PeerJ Comput Sci. 2022 Aug 23:8:e1046. doi: 10.7717/peerj-cs.1046. eCollection 2022.

Abstract

Models are key in software engineering, especially with the rise of model-driven software engineering. One such use of modeling is in business process modeling, where models are used to represent processes in enterprises. As the number of these process models grow in repositories, it leads to an increasing management and maintenance cost. Clone detection is a means that may provide various benefits such as repository management, data prepossessing, filtering, refactoring, and process family detection. In model clone detection, highly similar model fragments are mined from larger model repositories. In this study, we have extended SAMOS (Statistical Analysis of Models) framework for clone detection of business process models. The framework has been developed to support different types of analytics on models, including clone detection. We present the underlying techniques utilized in the framework, as well as our approach in extending the framework. We perform three experimental evaluations to demonstrate the effectiveness of our approach.

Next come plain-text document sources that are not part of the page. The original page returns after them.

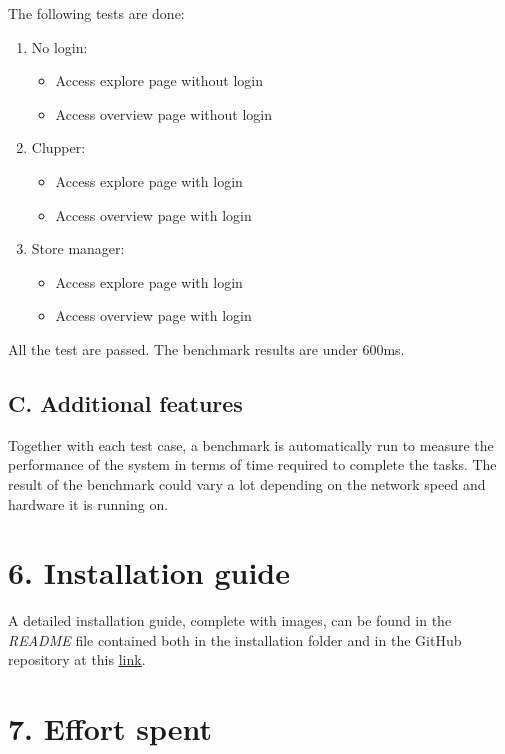 The following tests are done:
\begin{enumerate}
    \item No login:
        \begin{itemize}
            \item Access explore page without login
            \item Access overview page without login
        \end{itemize}
    \item Clupper:
        \begin{itemize}
            \item Access explore page with login
            \item Access overview page with login
        \end{itemize}
    \item Store manager:
        \begin{itemize}
            \item Access explore page with login
            \item Access overview page with login
        \end{itemize}
\end{enumerate}

All the test are passed. The benchmark results are under 600ms.

\section{C. Additional features}

Together with each test case, a benchmark is automatically run to measure the performance of the system in terms of time required to complete the tasks.
The result of the benchmark could vary a lot depending on the network speed and hardware it is running on.

\chapter{6. Installation guide}

A detailed installation guide, complete with images, can be found in the \emph{README} file contained both in the installation folder and in the GitHub repository at this \underline{\href{https://github.com/ferrohd/FerraraFratus/tree/main/CLup}{link}}.

\chapter{7. Effort spent}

We first compare our tool against the Apromore toolset for a pairwise model similarity using a synthetic model mutation dataset. As indicated by the results, SAMOS seems to outperform Apromore in the coverage of the metrics in pairwise similarity of models. Later, we do a comparative analysis of the tools on model clone detection using a dataset derived from the SAP Reference Model Collection. In this case, the results show a better precision for Apromore, while a higher recall measure for SAMOS. Finally, we show the additional capabilities of our approach for different model scoping styles through another set of experimental evaluations.

Keywords: Business process models; Clustering; Model analytics; Model clone detection; Model-driven engineering; Repository mining; Software maintenance; Vector space model.

Grants and funding

This research is funded by ECSEL, the Electronic Components and Systems for European Leadership Joint Undertaking under grant agreement No 826452 (Arrowhead Tools project), supported by the European Union Horizon 2020 research and innovation programme and by the member states. The funders had no role in study design, data collection and analysis, decision to publish, or preparation of the manuscript.